I got a call from more than one farm across the state that noted that their pumpkins were rotting on the ground.  My answer was simple:  get them up off the ground.  For many this seemed like a time consuming act, but for me, loosing your entire crop isn’t an option.  I recommend that as the pumpkins fruit, take a piece of untreated lumber and slip it under the fruit.  It will cause the sow bugs/rollie pollies to go under the wood rather than destroy the skin of your squash.  It will also keep the squash from sitting on wet ground, and reduce the likelihood of rot.  I have had many people say how time consuming it is, so here is my method and maybe it can work for you.  Keep stacks of scrap wood at intervals near the edge of your patch.  As they fruit, carry a few squares of wood under your arm, and slip them under the new fruits as you see them.  This time of year, squash in Hawaii is just starting to take off, but Winter rains are also heading our way.  It is a great practice that has allowed me to loose no fruits to ground rot.  It also keeps the skin display perfect, while you are making a mental note of which of your vines are producing.
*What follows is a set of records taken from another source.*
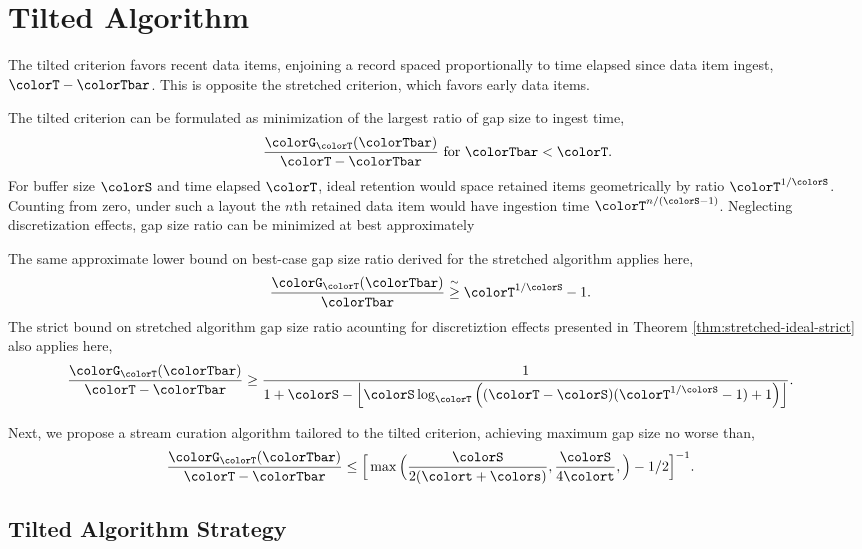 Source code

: \section{Tilted Algorithm} \label{sec:tilted}

The tilted criterion favors recent data items, enjoining a record spaced proportionally to time elapsed since data item ingest, $\colorT - \colorTbar$.
This is opposite the stretched criterion, which favors early data items.

The tilted criterion can be formulated as minimization of the largest ratio of gap size to ingest time,
\begin{align*}
\frac{\colorG_{\colorT}(\colorTbar)}{\colorT - \colorTbar} \text{ for } \colorTbar < \colorT.
\end{align*}
For buffer size $\colorS$ and time elapsed $\colorT$, ideal retention would space retained items geometrically by ratio $\colorT^{1/\colorS}$.
Counting from zero, under such a layout the $n$th retained data item would have ingestion time $\colorT^{n/(\colorS - 1)}$.
Neglecting discretization effects, gap size ratio can be minimized at best approximately

The same approximate lower bound on best-case gap size ratio derived for the stretched algorithm applies here,
\begin{align*}
\frac{\colorG_{\colorT}(\colorTbar)}{\colorTbar}
&\stackrel{\sim}{\geq}
\colorT^{1/\colorS} - 1.
\end{align*}
The strict bound on stretched algorithm gap size ratio acounting for discretiztion effects presented in Theorem \ref{thm:stretched-ideal-strict} also applies here,
\begin{align*}
\frac{\colorG_{\colorT}(\colorTbar)}{\colorT - \colorTbar}
&\geq
\frac{
  1
}{
  1 + \colorS
  - \left\lfloor \colorS \log_{\colorT}\Big(
    (\colorT - \colorS)(\colorT^{1/\colorS} - 1) + 1
  \Big)\right\rfloor
}.
\end{align*}

Next, we propose a stream curation algorithm tailored to the tilted criterion, achieving maximum gap size no worse than,
\begin{align*}
  \frac{\colorG_{\colorT}(\colorTbar)}{\colorT - \colorTbar}
  &\leq
  \Big[
    \max\Big(
      \frac{\colorS}{2(\colort + \colors)},
      \frac{\colorS}{4\colort},
    \Big)
    - 1/2
  \Big]^{-1}.
\end{align*}

\subsection{Tilted Algorithm Strategy}

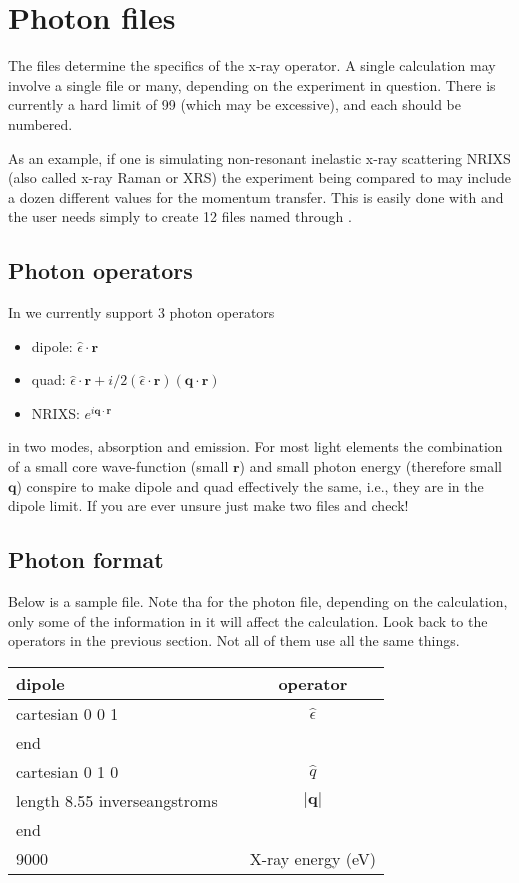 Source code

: \documentclass[11pt]{report}
\begin{document}
\section{Photon files}
\label{photon_files}
The  files determine the specifics of the x-ray operator. A single  
calculation may involve a single  file or many, depending on the experiment in question. 
There is currently a hard limit of 99 (which may be excessive), and each should be numbered. 

As an example, if one is simulating non-resonant inelastic x-ray scattering NRIXS (also called x-ray Raman or XRS) 
the experiment being compared to may include a dozen different values for the momentum transfer. 
This is easily done with  and the user needs simply to create 12 files 
named  through .  

\subsection{Photon operators}
In  we currently support 3 photon operators
\begin{itemize}
\item dipole: $\hat{\epsilon} \cdot \mathbf{r}$
\item quad: $\hat{\epsilon} \cdot \mathbf{r} + i/2 \left( \hat{\epsilon} \cdot \mathbf{r} \right) \left(\mathbf{q} \cdot \mathbf{r} \right)$
\item NRIXS: $e^{i \mathbf{q} \cdot \mathbf{r} }$
\end{itemize}
in two modes, absorption and emission. For most light elements the combination of a small core 
wave-function (small $\mathbf{r}$) and small photon energy (therefore small $\mathbf{q}$) 
conspire to make dipole and quad effectively the same, i.e., they are in the dipole limit. 
If you are ever unsure just make two  files and check!

\subsection{Photon format}
Below is a sample  file. Note tha for the photon file, 
depending on the calculation, only some of the information in it will affect the calculation. 
Look back to the operators in the previous section. Not all of them use all the same things. 

\begin{center}
\begin{tabular}{| l | c c|}
\hline
dipole				& & operator \\
\hline
cartesian  0  0  1		& & $\hat{\epsilon}$  \\
end			& & \\
\hline
cartesian  0  1  0		& & $\hat{q}$  \\
length 8.55 inverseangstroms && $\vert \mathbf{q} \vert$ \\
end			& & \\
\hline
9000 & & X-ray energy (eV) \\
\hline
\end{tabular}
\end{center}
\end{document}
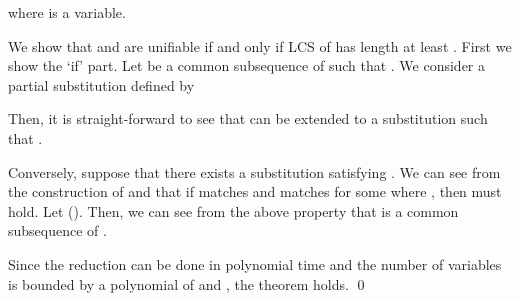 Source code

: \documentclass[a4paper]{llncs}
\begin{document}
where  is a variable.

We show that  and  are unifiable if and only if
LCS of  has length at least .
First we show the `if' part.
Let  be a common subsequence of  such that .
We consider a partial substitution  defined by

Then, it is straight-forward to see
that  can be extended to a substitution  such
that .

Conversely, suppose that there exists a substitution  satisfying
.
We can see from the construction of  and  that
if  matches  and  matches 
for some  where ,
then  must hold.
Let  ().
Then, we can see from the above property that
 is a common subsequence of .

Since the reduction can be done in polynomial time and
the number of variables is bounded by a polynomial of  and ,
the theorem holds.
\qed
\end{document}
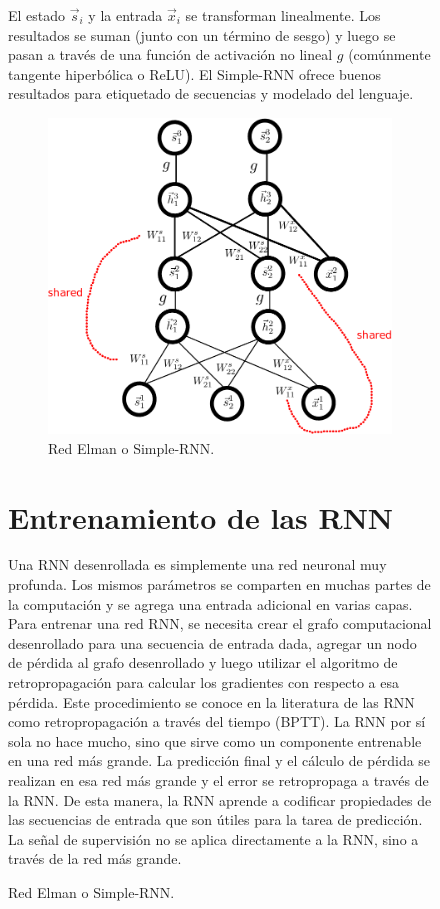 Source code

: \documentclass{book}
\begin{document}
\begin{figure}[h]
{El estado $\vec{s}_i$ y la entrada $\vec{x}_i$ se transforman linealmente. Los resultados se suman (junto con un término de sesgo) y luego se pasan a través de una función de activación no lineal $g$ (comúnmente tangente hiperbólica o ReLU). El Simple-RNN ofrece buenos resultados para etiquetado de secuencias y modelado del lenguaje.

\begin{figure}[h]
  \centering
  \includegraphics[scale=0.55]{pics/elman.pdf}
  \caption{Red Elman o Simple-RNN.}
\end{figure}

\section{Entrenamiento de las RNN}

Una RNN desenrollada es simplemente una red neuronal muy profunda. Los mismos parámetros se comparten en muchas partes de la computación y se agrega una entrada adicional en varias capas. Para entrenar una red RNN, se necesita crear el grafo computacional desenrollado para una secuencia de entrada dada, agregar un nodo de pérdida al grafo desenrollado y luego utilizar el algoritmo de retropropagación para calcular los gradientes con respecto a esa pérdida. Este procedimiento se conoce en la literatura de las RNN como retropropagación a través del tiempo (BPTT). La RNN por sí sola no hace mucho, sino que sirve como un componente entrenable en una red más grande. La predicción final y el cálculo de pérdida se realizan en esa red más grande y el error se retropropaga a través de la RNN. De esta manera, la RNN aprende a codificar propiedades de las secuencias de entrada que son útiles para la tarea de predicción. La señal de supervisión no se aplica directamente a la RNN, sino a través de la red más grande.

}
\end{figure}
\end{document}
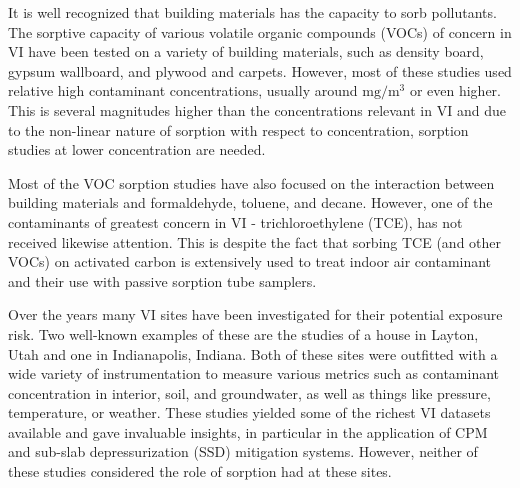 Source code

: It is well recognized that building materials has the capacity to sorb pollutants.
The sorptive capacity of various volatile organic compounds (VOCs) of concern in VI have been tested on a variety of building materials, such as density board\cite{wang_correlation_2008}, gypsum wallboard\cite{xu_determination_2012}, and plywood and carpets\cite{bodalal_method_2000}.
However, most of these studies used relative high contaminant concentrations, usually around $\mathrm{mg/m^3}$\cite{wang_correlation_2008} or even higher.
This is several magnitudes higher than the concentrations relevant in VI and due to the non-linear nature of sorption with respect to concentration, sorption studies at lower concentration are needed.\par

Most of the VOC sorption studies have also focused on the interaction between building materials and formaldehyde\cite{xu_determination_2012}, toluene, and decane\cite{bodalal_method_2000}.
However, one of the contaminants of greatest concern in VI - trichloroethylene (TCE), has not received likewise attention.
This is despite the fact that sorbing TCE (and other VOCs) on activated carbon is extensively used to treat indoor air contaminant and their use with passive sorption tube samplers\cite{u.s._environmental_protection_agency_oswer_2015}.\par


Over the years many VI sites have been investigated for their potential exposure risk.
Two well-known examples of these are the studies of a house in Layton, Utah and one in Indianapolis, Indiana.
Both of these sites were outfitted with a wide variety of instrumentation to measure various metrics such as contaminant concentration in interior, soil, and groundwater, as well as things like pressure, temperature, or weather.
These studies yielded some of the richest VI datasets available and gave invaluable insights, in particular in the application of CPM\cite{holton_long-term_2015} and sub-slab depressurization (SSD) mitigation systems\cite{lutes_comparing_2015,u.s._environmental_protection_agency_assessment_2015}.
However, neither of these studies considered the role of sorption had at these sites.\par

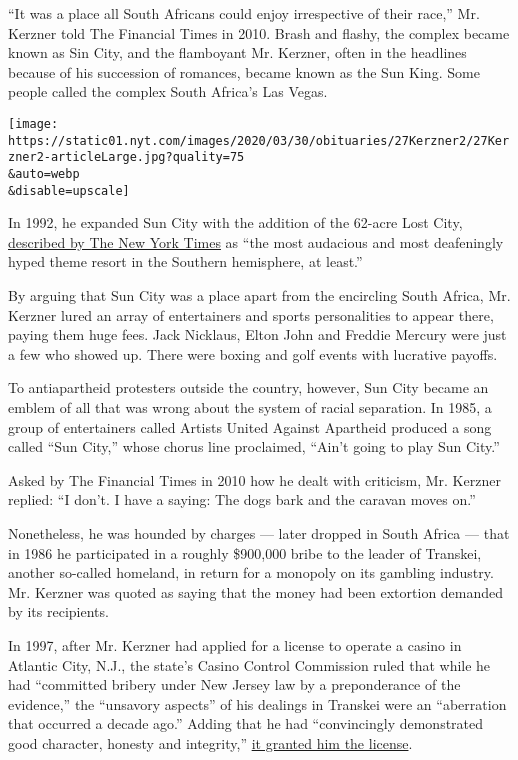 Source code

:``It was a place all South Africans could enjoy irrespective of their
race,'' Mr. Kerzner told The Financial Times in 2010. Brash and flashy,
the complex became known as Sin City, and the flamboyant Mr. Kerzner,
often in the headlines because of his succession of romances, became
known as the Sun King. Some people called the complex South Africa's Las
Vegas.

\texttt{[image: https://static01.nyt.com/images/2020/03/30/obituaries/27Kerzner2/27Kerzner2-articleLarge.jpg?quality=75\\\&auto=webp\\\&disable=upscale]}

In 1992, he expanded Sun City with the addition of the 62-acre Lost
City,
\href{https://www.nytimes.com/1992/12/03/world/resort-not-too-african-for-rich-tourists.html}{described
by The New York Times} as ``the most audacious and most deafeningly
hyped theme resort in the Southern hemisphere, at least.''

By arguing that Sun City was a place apart from the encircling South
Africa, Mr. Kerzner lured an array of entertainers and sports
personalities to appear there, paying them huge fees. Jack Nicklaus,
Elton John and Freddie Mercury were just a few who showed up. There were
boxing and golf events with lucrative payoffs.

To antiapartheid protesters outside the country, however, Sun City
became an emblem of all that was wrong about the system of racial
separation. In 1985, a group of entertainers called Artists United
Against Apartheid produced a song called ``Sun City,'' whose chorus line
proclaimed, ``Ain't going to play Sun City.''

Asked by The Financial Times in 2010 how he dealt with criticism, Mr.
Kerzner replied: ``I don't. I have a saying: The dogs bark and the
caravan moves on.''

Nonetheless, he was hounded by charges --- later dropped in South Africa
--- that in 1986 he participated in a roughly \$900,000 bribe to the
leader of Transkei, another so-called homeland, in return for a monopoly
on its gambling industry. Mr. Kerzner was quoted as saying that the
money had been extortion demanded by its recipients.

In 1997, after Mr. Kerzner had applied for a license to operate a casino
in Atlantic City, N.J., the state's Casino Control Commission ruled that
while he had ``committed bribery under New Jersey law by a preponderance
of the evidence,'' the ``unsavory aspects'' of his dealings in Transkei
were an ``aberration that occurred a decade ago.'' Adding that he had
``convincingly demonstrated good character, honesty and integrity,''
\href{https://www.nytimes.com/1997/10/23/nyregion/south-african-gets-approval-for-a-casino-in-new-jersey.html}{it
granted him the license}.

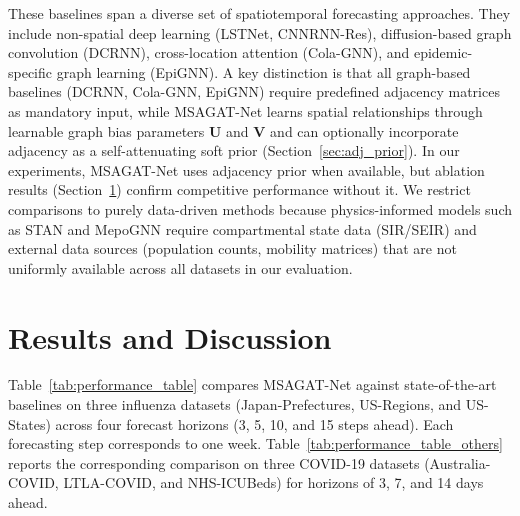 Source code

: \documentclass[final,1p,times]{elsarticle}
\begin{document}
These baselines span a diverse set of spatiotemporal forecasting approaches. They include non-spatial deep learning (LSTNet, CNNRNN-Res), diffusion-based graph convolution (DCRNN), cross-location attention (Cola-GNN), and epidemic-specific graph learning (EpiGNN). A key distinction is that all graph-based baselines (DCRNN, Cola-GNN, EpiGNN) require predefined adjacency matrices as mandatory input, while MSAGAT-Net learns spatial relationships through learnable graph bias parameters $\mathbf{U}$ and $\mathbf{V}$ and can optionally incorporate adjacency as a self-attenuating soft prior (Section~\ref{sec:adj_prior}). In our experiments, MSAGAT-Net uses adjacency prior when available, but ablation results (Section~\ref{sec:results}) confirm competitive performance without it. We restrict comparisons to purely data-driven methods because physics-informed models such as STAN \cite{gao2021stan} and MepoGNN \cite{cao2022mepognn} require compartmental state data (SIR/SEIR) and external data sources (population counts, mobility matrices) that are not uniformly available across all datasets in our evaluation.

\section{Results and Discussion}
\label{sec:results}

Table~\ref{tab:performance_table} compares MSAGAT-Net against state-of-the-art baselines on three influenza datasets (Japan-Prefectures, US-Regions, and US-States) across four forecast horizons (3, 5, 10, and 15 steps ahead). Each forecasting step corresponds to one week. Table~\ref{tab:performance_table_others} reports the corresponding comparison on three COVID-19 datasets (Australia-COVID, LTLA-COVID, and NHS-ICUBeds) for horizons of 3, 7, and 14 days ahead.
\end{document}

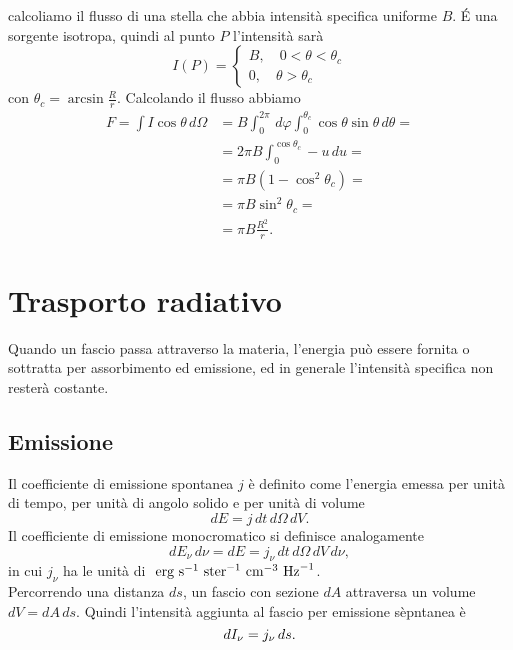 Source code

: calcoliamo il flusso di una stella che abbia intensità specifica uniforme $B$. \'E una sorgente isotropa, quindi al punto $P$ l'intensità sarà
\begin{equation*}
    I(P)=
    \begin{cases}
    B,\quad 0<\theta<\theta_c\\
    0,\quad \theta>\theta_c
    \end{cases}
\end{equation*}
con $\theta_c =\arcsin\frac{R}{r}$. Calcolando il flusso abbiamo
\begin{align*}
    F=\int I\cos\theta\,d\Omega &= B\int_{0}^{2\pi}\,d\varphi\int_{0}^{\theta_c}\cos\theta\sin\theta\,d\theta =\\
    &=2\pi B\int_{0}^{\cos\theta_c}-u\,du=\\
    &=\pi B(1-\cos^2\theta_c)=\\
    &=\pi B \sin^2\theta_c=\\
    &=\pi B \frac{R^2}{r}.
\end{align*}

\section{Trasporto radiativo}
Quando un fascio passa attraverso la materia, l'energia può essere fornita o sottratta per assorbimento ed emissione, ed in generale l'intensità specifica non resterà costante.
\subsection{Emissione}
Il coefficiente di emissione spontanea $j$ è definito come l'energia emessa per unità di tempo, per unità di angolo solido e per unità di volume
\begin{equation*}
    dE = j\,dt\,d\Omega\,dV.
\end{equation*}
Il coefficiente di emissione monocromatico si definisce analogamente
\begin{equation*}
    dE_\nu\, d\nu = dE = j_\nu\, dt\, d\Omega\,dV\,d\nu,
\end{equation*}
in cui $j_\nu$ ha le unità di $\text{ erg}\text{ s}^{-1}\text{ ster}^{-1}\text{ cm}^{-3}\text{ Hz}^{-1}$.\\
Percorrendo una distanza $ds$, un fascio con sezione $dA$ attraversa un volume $dV=dA\,ds$. Quindi l'intensità aggiunta al fascio per emissione sèpntanea è
\begin{equation}
    dI_\nu = j_\nu\,ds.
    \label{004}
\end{equation}

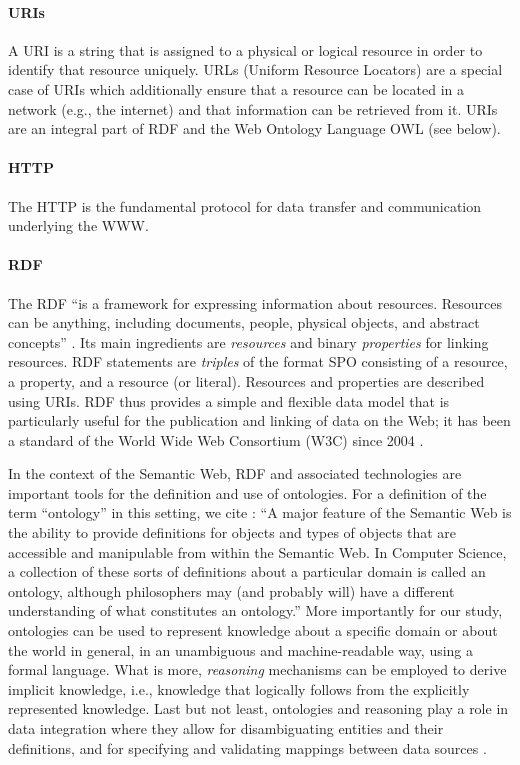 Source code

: \paragraph{URIs}
A \gls{URI} is a string that is assigned to a physical or logical resource
in order to identify that resource uniquely. URLs (Uniform Resource Locators)
are a special case of URIs which additionally ensure that a resource
can be located in a network (e.g., the internet) and that information can be retrieved from it.
URIs are an integral part of RDF and the Web Ontology Language OWL (see below).

\paragraph{HTTP}
The \gls{HTTP} is the fundamental protocol for data transfer and communication underlying the \gls{WWW}.

\paragraph{RDF}
The \gls{RDF} \enquote{is a framework for expressing information about resources. Resources can be anything, including documents, people, physical objects, and abstract concepts}
\autocite{RDFPrimer}.
Its main ingredients are \emph{resources} and binary \emph{properties} for linking resources.
RDF statements are \emph{triples} of the format \gls{SPO}
consisting of a resource, a property, and a resource (or literal).
Resources and properties are described using \glspl{URI}.
RDF thus provides a simple and flexible data model that is particularly useful for the publication
and linking of data on the Web;
it has been a standard of the
World Wide Web Consortium (W3C) since 2004 \autocite{W3CRDF}.

\par\medskip
In the context of the Semantic Web, \gls{RDF} and associated technologies
are important tools for the definition and use of ontologies.
For a definition of the term \enquote{ontology} in this setting, we cite \textcite{Horrocks2011}:
\enquote{A major feature of the Semantic Web is the ability to provide definitions for objects and types of objects that are accessible and manipulable from within the Semantic Web. In Computer Science, a collection of these sorts of definitions about a particular domain is called an ontology, although philosophers may (and probably will) have a different understanding of what constitutes an ontology.}
More importantly for our study, ontologies can be used to represent knowledge about a specific domain
or about the world in general, in an unambiguous and machine-readable way, using a formal language.
What is more, \emph{reasoning} mechanisms can be employed to derive implicit knowledge,
i.e., knowledge that logically follows from the explicitly represented knowledge.
Last but not least, ontologies and reasoning play a role in data integration
where they allow for disambiguating entities and their definitions,
and for specifying and validating mappings between data sources
\autocites[cf.][]{Wache2001}[§12]{Doan2012}.

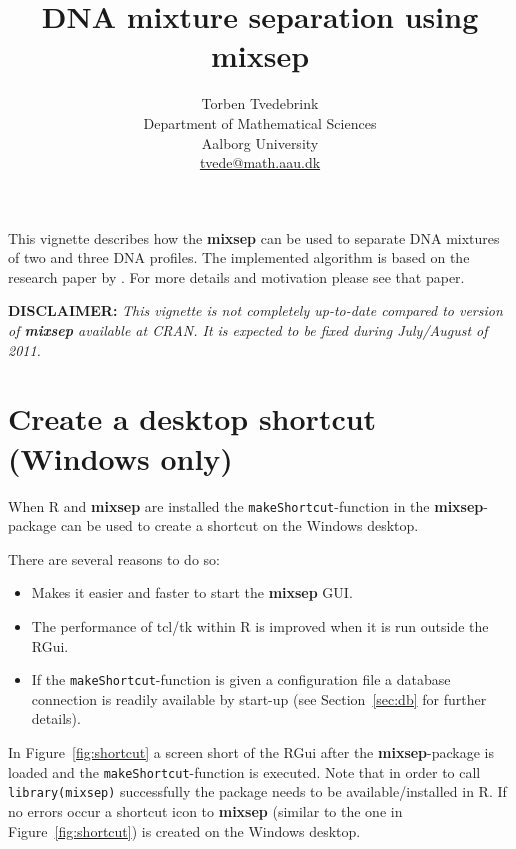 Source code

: \documentclass[a4paper,11pt]{article}
\newcommand{\code}[1]{\texttt{#1}}
\newcommand{\pkg}[1]{\textbf{#1}}
\begin{document}


\title{DNA mixture separation using \pkg{mixsep}}
\author{Torben Tvedebrink\\
  Department of Mathematical Sciences\\ Aalborg University\\
  \url{tvede@math.aau.dk}
}
\maketitle
\sloppy

\noindent This vignette describes how the \pkg{mixsep} can be used to
separate DNA mixtures of two and three DNA profiles. The implemented
algorithm is based on the research paper by \cite{tvedebrink2011}. For
more details and motivation please see that paper. 

\textbf{DISCLAIMER:} \textsl{This vignette is not completely
  up-to-date compared to version of \pkg{mixsep} available at CRAN. It
  is expected to be fixed during July/August of 2011.}

\section{Create a desktop shortcut (Windows only)}
\label{sec:shortcut}

When \textsf{R} and \pkg{mixsep} are installed the
\code{makeShortcut}-function in the \pkg{mixsep}-package can be used
to create a shortcut on the Windows desktop. 

There are several reasons to do so: 
\begin{itemize}
\item Makes it easier and faster to start the \pkg{mixsep} GUI.
\item The performance of tcl/tk within R is improved when it is run
  outside the RGui.
\item If the \code{makeShortcut}-function is given a configuration
  file a database connection is readily available by start-up (see
  Section~\ref{sec:db} for further details).
\end{itemize}

In Figure~\ref{fig:shortcut} a screen short of the RGui after the
\pkg{mixsep}-package is loaded and the \code{makeShortcut}-function is
executed. Note that in order to call \code{library(mixsep)}
successfully the package needs to be available/installed in
\textsf{R}. If no errors occur a shortcut icon to \pkg{mixsep}
(similar to the one in Figure~\ref{fig:shortcut}) is created on the
Windows desktop.
\end{document}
The pumpkins may roll off the blocks as they grow.  I simply check on them once in a while and replace them or add a second block if the squash is a really large one.  After harvesting, the block gets collected, dried in the sun and used again for another squash.  Try it out and see how it works for you.  You never know what the weather is going to bring, and this way, you are ready.  You can still “block” the fruits even mid or late season.  You can even do it when the field is flooding.  Any action, no matter how late, is better than none.